Start of Records provided
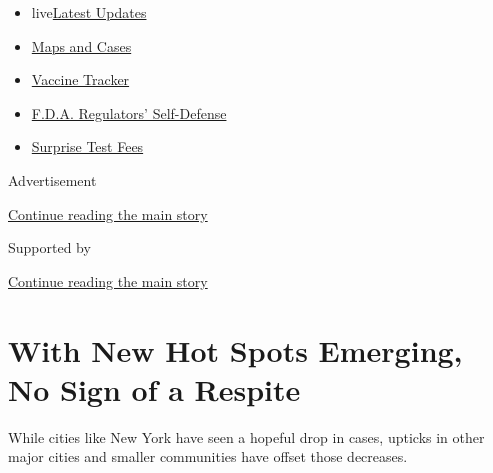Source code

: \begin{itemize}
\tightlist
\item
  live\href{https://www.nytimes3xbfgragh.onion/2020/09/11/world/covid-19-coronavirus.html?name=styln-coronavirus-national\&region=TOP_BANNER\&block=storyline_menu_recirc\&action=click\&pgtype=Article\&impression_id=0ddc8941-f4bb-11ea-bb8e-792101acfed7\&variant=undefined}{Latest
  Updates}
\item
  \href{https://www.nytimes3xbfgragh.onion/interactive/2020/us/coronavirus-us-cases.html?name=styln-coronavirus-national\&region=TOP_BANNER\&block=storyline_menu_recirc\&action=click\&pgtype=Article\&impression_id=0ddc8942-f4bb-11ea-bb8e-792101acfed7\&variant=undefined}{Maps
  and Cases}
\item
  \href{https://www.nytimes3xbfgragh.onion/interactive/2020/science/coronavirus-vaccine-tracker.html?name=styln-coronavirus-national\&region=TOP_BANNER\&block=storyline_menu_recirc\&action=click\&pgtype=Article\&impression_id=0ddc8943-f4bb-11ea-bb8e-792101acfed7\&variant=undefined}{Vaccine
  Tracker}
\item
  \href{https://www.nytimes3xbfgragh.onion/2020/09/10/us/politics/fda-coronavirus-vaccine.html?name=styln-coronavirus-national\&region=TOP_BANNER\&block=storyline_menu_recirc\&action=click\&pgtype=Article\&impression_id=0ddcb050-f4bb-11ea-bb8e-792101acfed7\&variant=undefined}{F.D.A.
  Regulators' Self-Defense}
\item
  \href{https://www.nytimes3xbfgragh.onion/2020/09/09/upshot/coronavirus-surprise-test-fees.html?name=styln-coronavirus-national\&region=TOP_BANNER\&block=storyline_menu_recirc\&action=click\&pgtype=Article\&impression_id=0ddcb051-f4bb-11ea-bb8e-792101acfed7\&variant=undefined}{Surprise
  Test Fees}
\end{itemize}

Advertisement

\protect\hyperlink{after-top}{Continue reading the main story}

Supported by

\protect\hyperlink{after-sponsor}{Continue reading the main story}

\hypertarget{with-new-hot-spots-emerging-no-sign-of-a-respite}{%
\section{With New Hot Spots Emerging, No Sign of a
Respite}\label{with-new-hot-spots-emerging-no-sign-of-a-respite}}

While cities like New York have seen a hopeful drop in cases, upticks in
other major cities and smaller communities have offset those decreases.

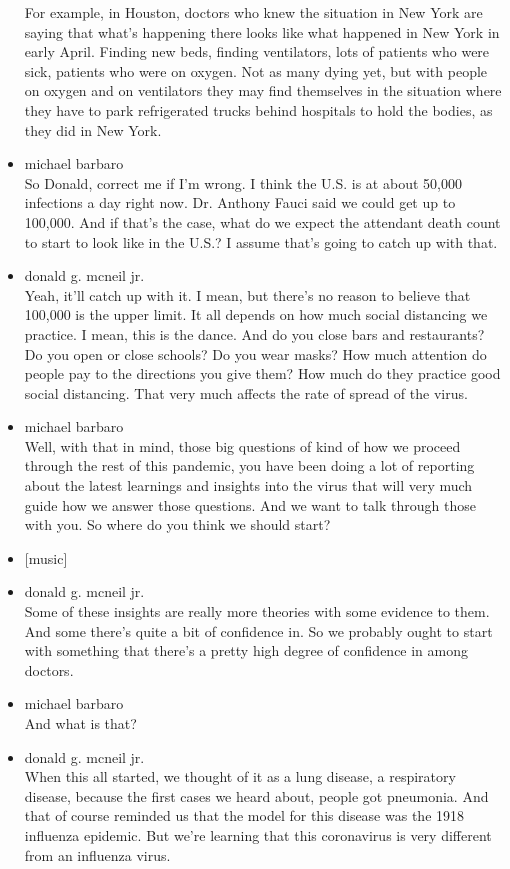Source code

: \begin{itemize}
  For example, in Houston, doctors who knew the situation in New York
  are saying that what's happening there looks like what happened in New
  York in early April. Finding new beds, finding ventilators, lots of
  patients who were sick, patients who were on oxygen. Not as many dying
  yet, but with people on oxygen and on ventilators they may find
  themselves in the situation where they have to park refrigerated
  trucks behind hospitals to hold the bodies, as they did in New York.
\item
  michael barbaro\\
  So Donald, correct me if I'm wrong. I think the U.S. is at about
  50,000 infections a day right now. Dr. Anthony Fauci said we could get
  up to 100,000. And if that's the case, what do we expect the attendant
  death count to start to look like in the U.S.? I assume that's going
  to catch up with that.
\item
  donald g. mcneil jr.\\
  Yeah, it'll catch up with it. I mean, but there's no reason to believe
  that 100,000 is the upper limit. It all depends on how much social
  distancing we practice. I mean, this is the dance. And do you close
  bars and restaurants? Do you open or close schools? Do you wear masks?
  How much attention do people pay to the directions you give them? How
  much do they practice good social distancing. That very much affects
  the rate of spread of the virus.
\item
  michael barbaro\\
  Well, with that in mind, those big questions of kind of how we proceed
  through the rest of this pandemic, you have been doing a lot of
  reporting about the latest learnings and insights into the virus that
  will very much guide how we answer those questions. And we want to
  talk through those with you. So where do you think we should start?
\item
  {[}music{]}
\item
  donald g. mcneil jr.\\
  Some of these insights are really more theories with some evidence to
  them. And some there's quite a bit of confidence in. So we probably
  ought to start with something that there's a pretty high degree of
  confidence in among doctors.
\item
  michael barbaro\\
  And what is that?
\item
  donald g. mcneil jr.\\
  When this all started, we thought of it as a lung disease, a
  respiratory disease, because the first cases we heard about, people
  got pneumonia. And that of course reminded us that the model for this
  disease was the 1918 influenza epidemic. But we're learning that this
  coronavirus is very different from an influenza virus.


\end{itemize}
End of Records provided
What this task involves: Set down all of the entries precisely and keep the pictures out of the copy.

Response to the exercise:
Source code

: \begin{itemize}
\tightlist
\item
  live\href{https://www.nytimes3xbfgragh.onion/2020/09/11/world/covid-19-coronavirus.html?name=styln-coronavirus-national\&region=TOP_BANNER\&block=storyline_menu_recirc\&action=click\&pgtype=Article\&impression_id=0ddc8941-f4bb-11ea-bb8e-792101acfed7\&variant=undefined}{Latest
  Updates}
\item
  \href{https://www.nytimes3xbfgragh.onion/interactive/2020/us/coronavirus-us-cases.html?name=styln-coronavirus-national\&region=TOP_BANNER\&block=storyline_menu_recirc\&action=click\&pgtype=Article\&impression_id=0ddc8942-f4bb-11ea-bb8e-792101acfed7\&variant=undefined}{Maps
  and Cases}
\item
  \href{https://www.nytimes3xbfgragh.onion/interactive/2020/science/coronavirus-vaccine-tracker.html?name=styln-coronavirus-national\&region=TOP_BANNER\&block=storyline_menu_recirc\&action=click\&pgtype=Article\&impression_id=0ddc8943-f4bb-11ea-bb8e-792101acfed7\&variant=undefined}{Vaccine
  Tracker}
\item
  \href{https://www.nytimes3xbfgragh.onion/2020/09/10/us/politics/fda-coronavirus-vaccine.html?name=styln-coronavirus-national\&region=TOP_BANNER\&block=storyline_menu_recirc\&action=click\&pgtype=Article\&impression_id=0ddcb050-f4bb-11ea-bb8e-792101acfed7\&variant=undefined}{F.D.A.
  Regulators' Self-Defense}
\item
  \href{https://www.nytimes3xbfgragh.onion/2020/09/09/upshot/coronavirus-surprise-test-fees.html?name=styln-coronavirus-national\&region=TOP_BANNER\&block=storyline_menu_recirc\&action=click\&pgtype=Article\&impression_id=0ddcb051-f4bb-11ea-bb8e-792101acfed7\&variant=undefined}{Surprise
  Test Fees}
\end{itemize}

Advertisement

\protect\hyperlink{after-top}{Continue reading the main story}

Supported by

\protect\hyperlink{after-sponsor}{Continue reading the main story}

\hypertarget{with-new-hot-spots-emerging-no-sign-of-a-respite}{%
\section{With New Hot Spots Emerging, No Sign of a
Respite}\label{with-new-hot-spots-emerging-no-sign-of-a-respite}}

While cities like New York have seen a hopeful drop in cases, upticks in
other major cities and smaller communities have offset those decreases.

Source code

: \begin{itemize}
  For example, in Houston, doctors who knew the situation in New York
  are saying that what's happening there looks like what happened in New
  York in early April. Finding new beds, finding ventilators, lots of
  patients who were sick, patients who were on oxygen. Not as many dying
  yet, but with people on oxygen and on ventilators they may find
  themselves in the situation where they have to park refrigerated
  trucks behind hospitals to hold the bodies, as they did in New York.
\item
  michael barbaro\\
  So Donald, correct me if I'm wrong. I think the U.S. is at about
  50,000 infections a day right now. Dr. Anthony Fauci said we could get
  up to 100,000. And if that's the case, what do we expect the attendant
  death count to start to look like in the U.S.? I assume that's going
  to catch up with that.
\item
  donald g. mcneil jr.\\
  Yeah, it'll catch up with it. I mean, but there's no reason to believe
  that 100,000 is the upper limit. It all depends on how much social
  distancing we practice. I mean, this is the dance. And do you close
  bars and restaurants? Do you open or close schools? Do you wear masks?
  How much attention do people pay to the directions you give them? How
  much do they practice good social distancing. That very much affects
  the rate of spread of the virus.
\item
  michael barbaro\\
  Well, with that in mind, those big questions of kind of how we proceed
  through the rest of this pandemic, you have been doing a lot of
  reporting about the latest learnings and insights into the virus that
  will very much guide how we answer those questions. And we want to
  talk through those with you. So where do you think we should start?
\item
  {[}music{]}
\item
  donald g. mcneil jr.\\
  Some of these insights are really more theories with some evidence to
  them. And some there's quite a bit of confidence in. So we probably
  ought to start with something that there's a pretty high degree of
  confidence in among doctors.
\item
  michael barbaro\\
  And what is that?
\item
  donald g. mcneil jr.\\
  When this all started, we thought of it as a lung disease, a
  respiratory disease, because the first cases we heard about, people
  got pneumonia. And that of course reminded us that the model for this
  disease was the 1918 influenza epidemic. But we're learning that this
  coronavirus is very different from an influenza virus.


\end{itemize}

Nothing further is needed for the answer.